Österreich - Tschechien: Letzter Einsatz vor dem Ernstfall

Beim letzten Einsatz vor dem Ernstfall am 8. September gegen Schweden will Teamchef Marcel Koller weitere Alternativen testen und vor allem eines sehen: mehr Effizienz vor dem gegnerischen Tor.

Österreich - Tschechien: Letzter Einsatz vor dem Ernstfall

Bleiben die Österreicher im Andruv-Stadion ungeschlagen, hätte man erstmals seit 2006/07 fünf Partien in Folge nicht verloren. Im Falle eines Sieges wäre es nach dem 3:0 auf den Färöern der zweite Auswärtserfolg in Serie, das gab's sogar seit 1998/99 nicht mehr. Der bis dato letzte Auswärtserfolg in einem Freundschaftsmatch ist auch schon lange her, der gelang 2006 mit 2:1 in Liechtenstein.

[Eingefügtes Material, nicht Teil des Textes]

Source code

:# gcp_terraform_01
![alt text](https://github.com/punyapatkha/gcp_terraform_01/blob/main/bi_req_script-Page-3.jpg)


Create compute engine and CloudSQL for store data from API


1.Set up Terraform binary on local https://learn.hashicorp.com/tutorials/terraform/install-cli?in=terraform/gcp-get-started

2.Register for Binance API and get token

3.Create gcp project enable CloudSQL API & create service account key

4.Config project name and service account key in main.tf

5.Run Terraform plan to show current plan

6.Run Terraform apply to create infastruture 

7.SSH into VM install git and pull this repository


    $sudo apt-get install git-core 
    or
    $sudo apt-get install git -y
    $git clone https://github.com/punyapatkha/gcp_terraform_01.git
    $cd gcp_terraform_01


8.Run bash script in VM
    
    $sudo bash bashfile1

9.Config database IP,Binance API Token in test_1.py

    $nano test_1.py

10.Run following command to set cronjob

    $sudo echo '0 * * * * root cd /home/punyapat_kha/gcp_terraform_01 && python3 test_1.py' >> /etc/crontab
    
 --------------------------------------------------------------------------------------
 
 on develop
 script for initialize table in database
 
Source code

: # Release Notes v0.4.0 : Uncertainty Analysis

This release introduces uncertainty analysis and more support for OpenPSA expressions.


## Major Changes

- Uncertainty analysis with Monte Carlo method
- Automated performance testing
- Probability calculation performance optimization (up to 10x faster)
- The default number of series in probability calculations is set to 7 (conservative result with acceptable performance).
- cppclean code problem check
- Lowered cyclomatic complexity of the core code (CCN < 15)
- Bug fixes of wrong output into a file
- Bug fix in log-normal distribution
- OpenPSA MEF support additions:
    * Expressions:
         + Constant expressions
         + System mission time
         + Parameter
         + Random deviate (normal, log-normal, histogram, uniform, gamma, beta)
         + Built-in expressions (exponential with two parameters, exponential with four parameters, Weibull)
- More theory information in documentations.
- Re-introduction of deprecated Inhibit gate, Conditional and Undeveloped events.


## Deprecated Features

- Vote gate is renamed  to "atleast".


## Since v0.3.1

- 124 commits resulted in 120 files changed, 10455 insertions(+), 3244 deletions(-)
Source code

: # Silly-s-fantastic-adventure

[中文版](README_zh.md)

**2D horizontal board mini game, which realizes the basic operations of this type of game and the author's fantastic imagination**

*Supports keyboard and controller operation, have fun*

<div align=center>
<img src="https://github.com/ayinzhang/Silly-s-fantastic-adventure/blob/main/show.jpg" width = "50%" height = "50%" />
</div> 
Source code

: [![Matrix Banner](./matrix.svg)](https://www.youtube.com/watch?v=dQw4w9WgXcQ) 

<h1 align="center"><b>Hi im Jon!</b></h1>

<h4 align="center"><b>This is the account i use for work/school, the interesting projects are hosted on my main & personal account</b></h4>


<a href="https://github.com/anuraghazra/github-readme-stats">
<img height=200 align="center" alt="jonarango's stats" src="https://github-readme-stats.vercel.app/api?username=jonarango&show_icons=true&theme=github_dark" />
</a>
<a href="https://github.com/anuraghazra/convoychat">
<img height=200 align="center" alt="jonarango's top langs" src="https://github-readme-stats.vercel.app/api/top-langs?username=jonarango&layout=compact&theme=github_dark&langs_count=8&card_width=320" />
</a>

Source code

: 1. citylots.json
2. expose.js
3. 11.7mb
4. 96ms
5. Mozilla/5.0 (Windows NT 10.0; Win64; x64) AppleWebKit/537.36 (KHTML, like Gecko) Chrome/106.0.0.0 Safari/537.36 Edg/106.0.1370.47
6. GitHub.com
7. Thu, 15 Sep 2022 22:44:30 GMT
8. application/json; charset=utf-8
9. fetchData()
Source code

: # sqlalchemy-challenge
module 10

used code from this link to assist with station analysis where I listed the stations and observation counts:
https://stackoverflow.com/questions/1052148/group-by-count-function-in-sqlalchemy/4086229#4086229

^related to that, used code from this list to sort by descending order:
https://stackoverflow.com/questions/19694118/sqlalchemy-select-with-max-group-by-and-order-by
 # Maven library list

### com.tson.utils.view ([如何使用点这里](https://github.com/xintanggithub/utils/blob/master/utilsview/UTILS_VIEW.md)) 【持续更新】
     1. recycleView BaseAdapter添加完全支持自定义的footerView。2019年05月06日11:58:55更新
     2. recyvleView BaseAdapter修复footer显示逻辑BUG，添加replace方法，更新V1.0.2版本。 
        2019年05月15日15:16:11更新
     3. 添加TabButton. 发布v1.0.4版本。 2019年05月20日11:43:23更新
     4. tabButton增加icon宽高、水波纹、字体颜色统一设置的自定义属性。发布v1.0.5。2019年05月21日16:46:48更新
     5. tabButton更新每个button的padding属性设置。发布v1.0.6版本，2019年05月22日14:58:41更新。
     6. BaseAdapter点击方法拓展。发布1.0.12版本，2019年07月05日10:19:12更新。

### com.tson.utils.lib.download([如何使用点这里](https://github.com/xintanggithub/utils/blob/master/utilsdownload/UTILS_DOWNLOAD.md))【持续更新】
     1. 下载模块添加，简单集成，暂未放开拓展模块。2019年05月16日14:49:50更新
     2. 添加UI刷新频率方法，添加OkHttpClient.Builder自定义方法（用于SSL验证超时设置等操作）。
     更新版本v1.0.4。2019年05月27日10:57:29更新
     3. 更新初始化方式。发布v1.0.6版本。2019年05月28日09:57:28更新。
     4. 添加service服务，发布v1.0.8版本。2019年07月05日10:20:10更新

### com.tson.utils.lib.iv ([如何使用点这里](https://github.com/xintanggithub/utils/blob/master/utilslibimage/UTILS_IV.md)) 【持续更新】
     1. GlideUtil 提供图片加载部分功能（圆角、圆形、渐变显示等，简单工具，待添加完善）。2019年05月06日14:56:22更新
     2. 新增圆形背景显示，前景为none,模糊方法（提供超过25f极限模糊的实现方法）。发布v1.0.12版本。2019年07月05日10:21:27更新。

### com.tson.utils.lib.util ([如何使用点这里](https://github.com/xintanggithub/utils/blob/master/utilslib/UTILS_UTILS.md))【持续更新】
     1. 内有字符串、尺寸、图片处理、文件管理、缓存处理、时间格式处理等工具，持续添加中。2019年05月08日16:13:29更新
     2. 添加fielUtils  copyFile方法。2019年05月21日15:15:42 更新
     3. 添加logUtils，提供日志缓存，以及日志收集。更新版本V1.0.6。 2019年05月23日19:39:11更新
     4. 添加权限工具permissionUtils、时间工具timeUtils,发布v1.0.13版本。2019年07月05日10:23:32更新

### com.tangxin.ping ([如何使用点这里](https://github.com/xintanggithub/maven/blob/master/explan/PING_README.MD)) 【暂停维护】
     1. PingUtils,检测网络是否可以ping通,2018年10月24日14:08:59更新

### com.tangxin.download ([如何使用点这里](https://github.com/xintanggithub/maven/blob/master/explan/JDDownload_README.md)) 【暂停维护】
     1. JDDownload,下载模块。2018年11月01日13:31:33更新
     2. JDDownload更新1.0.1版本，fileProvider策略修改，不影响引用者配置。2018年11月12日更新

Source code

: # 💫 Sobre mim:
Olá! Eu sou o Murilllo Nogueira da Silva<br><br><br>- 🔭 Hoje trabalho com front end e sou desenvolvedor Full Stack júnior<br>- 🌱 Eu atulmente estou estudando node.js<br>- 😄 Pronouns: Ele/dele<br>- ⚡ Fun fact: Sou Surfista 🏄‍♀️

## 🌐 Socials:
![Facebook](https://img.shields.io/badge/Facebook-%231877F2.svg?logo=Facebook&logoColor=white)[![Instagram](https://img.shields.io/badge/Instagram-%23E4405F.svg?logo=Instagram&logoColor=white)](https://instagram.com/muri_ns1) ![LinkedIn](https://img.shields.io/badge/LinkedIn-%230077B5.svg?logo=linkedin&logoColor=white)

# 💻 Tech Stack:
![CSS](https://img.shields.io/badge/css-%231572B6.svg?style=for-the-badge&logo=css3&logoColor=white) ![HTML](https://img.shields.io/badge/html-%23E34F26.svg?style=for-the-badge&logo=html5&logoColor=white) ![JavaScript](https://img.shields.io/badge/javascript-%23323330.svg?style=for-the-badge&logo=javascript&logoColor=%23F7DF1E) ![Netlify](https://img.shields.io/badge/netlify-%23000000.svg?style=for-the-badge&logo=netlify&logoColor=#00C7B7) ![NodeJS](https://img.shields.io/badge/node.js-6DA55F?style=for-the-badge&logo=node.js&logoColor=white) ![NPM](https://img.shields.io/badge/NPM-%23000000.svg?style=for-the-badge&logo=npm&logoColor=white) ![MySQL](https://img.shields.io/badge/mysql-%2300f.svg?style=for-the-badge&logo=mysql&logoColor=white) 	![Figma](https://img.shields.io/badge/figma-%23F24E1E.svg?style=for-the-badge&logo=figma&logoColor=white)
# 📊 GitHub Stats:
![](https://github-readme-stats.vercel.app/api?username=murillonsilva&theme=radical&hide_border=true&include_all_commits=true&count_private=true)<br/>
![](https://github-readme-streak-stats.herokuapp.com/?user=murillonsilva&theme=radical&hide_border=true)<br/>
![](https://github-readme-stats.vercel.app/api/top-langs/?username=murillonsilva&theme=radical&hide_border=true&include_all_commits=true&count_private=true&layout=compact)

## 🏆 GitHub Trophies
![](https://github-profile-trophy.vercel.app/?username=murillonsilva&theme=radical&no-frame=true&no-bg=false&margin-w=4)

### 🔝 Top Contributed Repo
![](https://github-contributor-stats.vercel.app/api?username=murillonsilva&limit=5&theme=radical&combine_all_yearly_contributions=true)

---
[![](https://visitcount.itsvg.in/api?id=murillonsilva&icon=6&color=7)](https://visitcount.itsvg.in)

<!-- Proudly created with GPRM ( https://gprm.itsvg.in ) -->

"Wir werden den einen oder anderen Wechsel vornehmen", kündigte Koller nach dem 1:1 am Freitag in Innsbruck gegen Island an. Im Tor wird Kollers eigentlicher Einser-Goalie Robert Almer beginnen. Ansonsten lässt sich der Schweizer wie gewohnt nicht in die Karten blicken. Möglicherweise kommen aber diesmal in der Innenverteidigung Sebastian Prödl und Emanuel Pogatetz zum Einsatz, im defensiven Mittelfeld könnte Julian Baumgartlinger in der Startelf stehen.

Offen ist auch, ob Marc Janko, der beim FC Porto und Trabzonspor in den vergangenen Jahren kaum Spielpraxis sammeln durfte, neuerlich startet. Für ihn könnte Andreas Weimann zum Zug kommen. Als letzter möglicher Debütant im aktuellen Kader steht Michael Liendl parat.

Um die - punkto Ergebnisse - akute Auswärtsschwäche der Österreicher weiß natürlich auch Koller bescheid. "Wir können nur eines dagegen machen: weiter arbeiten, weiter feilen. Wir wollen aggressiv und kompakt auftreten, auch auswärts unsere Spielidee durchziehen und unsere Chancen nützen. Es ist also immer das gleiche, egal ob daheim oder auswärts", sagte Koller am Montagvormittag auf dem Innsbrucker Flughafen vor dem Abflug nach Prerov.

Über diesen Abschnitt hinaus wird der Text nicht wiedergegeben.